Looking ahead, a year after the riot

Corrective steps taken after the Little India riot have helped to reassure the public that a similar situation is unlikely to boil over again in the area. Firm measures demonstrated - from the deportation of those less culpable to the jailing and caning of ringleaders - have made it amply clear to foreigners that street violence, for whatever reason, is simply not tolerated in Singapore. When public order is threatened or disrupted, the official response will be swift and tough.

The Committee of Inquiry into the violence drove home the national importance of preparing to deal effectively with such threats and, better still, of preventing them. The committee's eight recommendations in June, focusing on ways to strengthen the Home Team and to better manage congregation areas, offered a practical blueprint which one must not lose sight of. The proposals include the need to improve police communications and command-and-control capabilities; train and equip front-line officers to deal with large-scale public order incidents; and increase manpower resources. Acting on the recommendations is a work in progress. The authorities would bolster public confidence and send a deterrent message to potential trouble-makers by providing updates on how the recommendations are being institutionalised.

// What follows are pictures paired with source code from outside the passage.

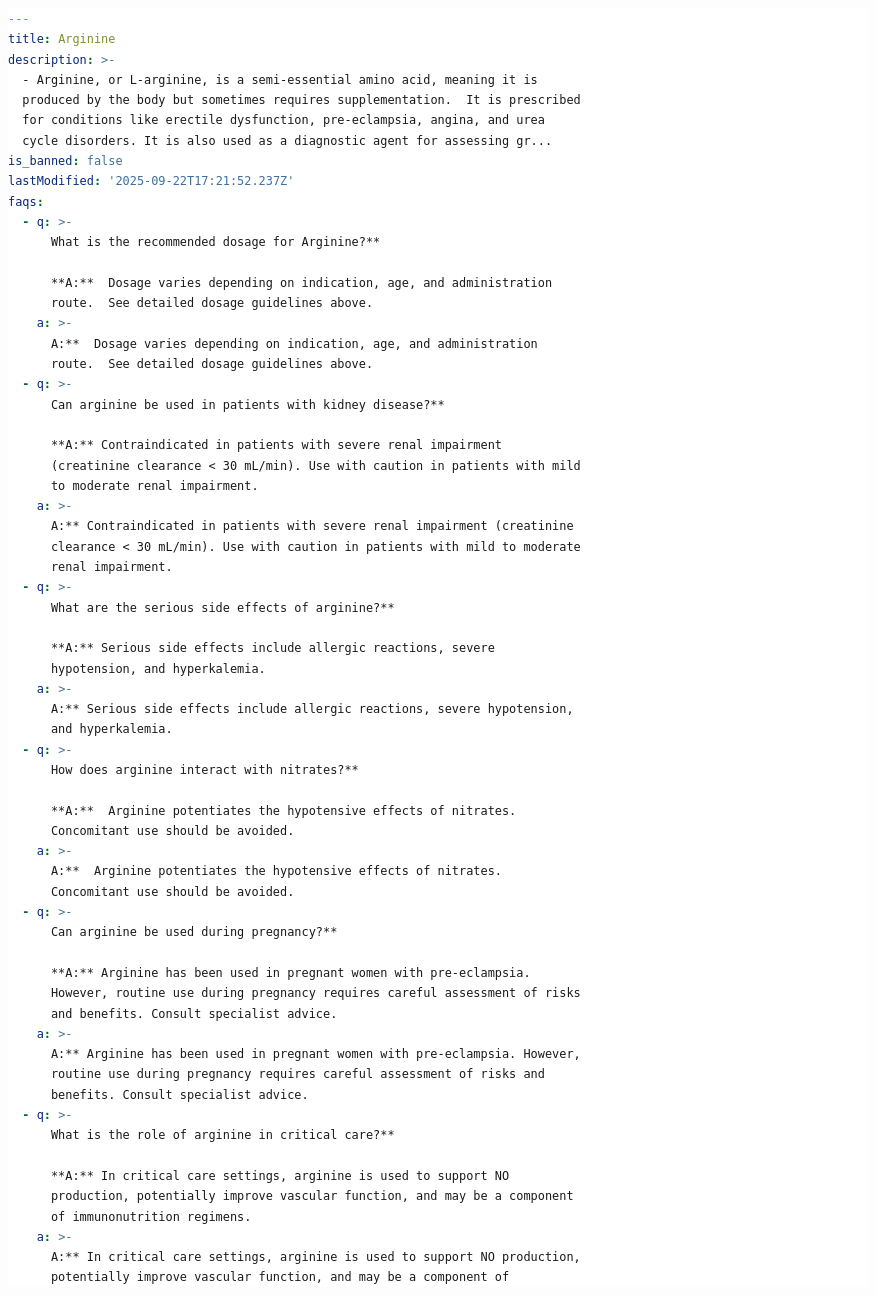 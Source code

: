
 ```yaml
---
title: Arginine
description: >-
  - Arginine, or L-arginine, is a semi-essential amino acid, meaning it is
  produced by the body but sometimes requires supplementation.  It is prescribed
  for conditions like erectile dysfunction, pre-eclampsia, angina, and urea
  cycle disorders. It is also used as a diagnostic agent for assessing gr...
is_banned: false
lastModified: '2025-09-22T17:21:52.237Z'
faqs:
  - q: >-
      What is the recommended dosage for Arginine?**

      **A:**  Dosage varies depending on indication, age, and administration
      route.  See detailed dosage guidelines above.
    a: >-
      A:**  Dosage varies depending on indication, age, and administration
      route.  See detailed dosage guidelines above.
  - q: >-
      Can arginine be used in patients with kidney disease?**

      **A:** Contraindicated in patients with severe renal impairment
      (creatinine clearance < 30 mL/min). Use with caution in patients with mild
      to moderate renal impairment.
    a: >-
      A:** Contraindicated in patients with severe renal impairment (creatinine
      clearance < 30 mL/min). Use with caution in patients with mild to moderate
      renal impairment.
  - q: >-
      What are the serious side effects of arginine?**

      **A:** Serious side effects include allergic reactions, severe
      hypotension, and hyperkalemia.
    a: >-
      A:** Serious side effects include allergic reactions, severe hypotension,
      and hyperkalemia.
  - q: >-
      How does arginine interact with nitrates?**

      **A:**  Arginine potentiates the hypotensive effects of nitrates.
      Concomitant use should be avoided.
    a: >-
      A:**  Arginine potentiates the hypotensive effects of nitrates.
      Concomitant use should be avoided.
  - q: >-
      Can arginine be used during pregnancy?**

      **A:** Arginine has been used in pregnant women with pre-eclampsia.
      However, routine use during pregnancy requires careful assessment of risks
      and benefits. Consult specialist advice.
    a: >-
      A:** Arginine has been used in pregnant women with pre-eclampsia. However,
      routine use during pregnancy requires careful assessment of risks and
      benefits. Consult specialist advice.
  - q: >-
      What is the role of arginine in critical care?**

      **A:** In critical care settings, arginine is used to support NO
      production, potentially improve vascular function, and may be a component
      of immunonutrition regimens.
    a: >-
      A:** In critical care settings, arginine is used to support NO production,
      potentially improve vascular function, and may be a component of
```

Such steps would be more useful than anti-riot drills conducted at foreign workers' dormitories, given the danger of the mock exercises invoking national or racial stereotypes unintentionally, when the intention is to heighten preparedness.

Alcohol consumption curbs have removed one catalytic source of future problems, while more lighting, safety and surveillance devices have contributed to better control of public spaces where foreign workers gather. While moving quickly on these fronts, the authorities have not ignored other needs, such as the provision of more services and amenities for workers, outside and within Little India. Examples include an increase in the number of recreation centres, and the newly constructed sheltered bus terminal in Tekka Lane - an initiative that benefits foreign workers directly while contributing to orderly traffic in the area.

The point that these moves make is that while safeguarding public order, Singapore welcomes foreign workers and is mindful of their needs.

Encouragingly, citizens are also playing a part to integrate foreign workers into society, like those volunteering to teach them English. Pragmatic Singaporeans can see that transient workers are much needed, not least because of the upcoming mega-projects to reshape the city. Heeding the welfare of such workers will yield social benefits in the long run.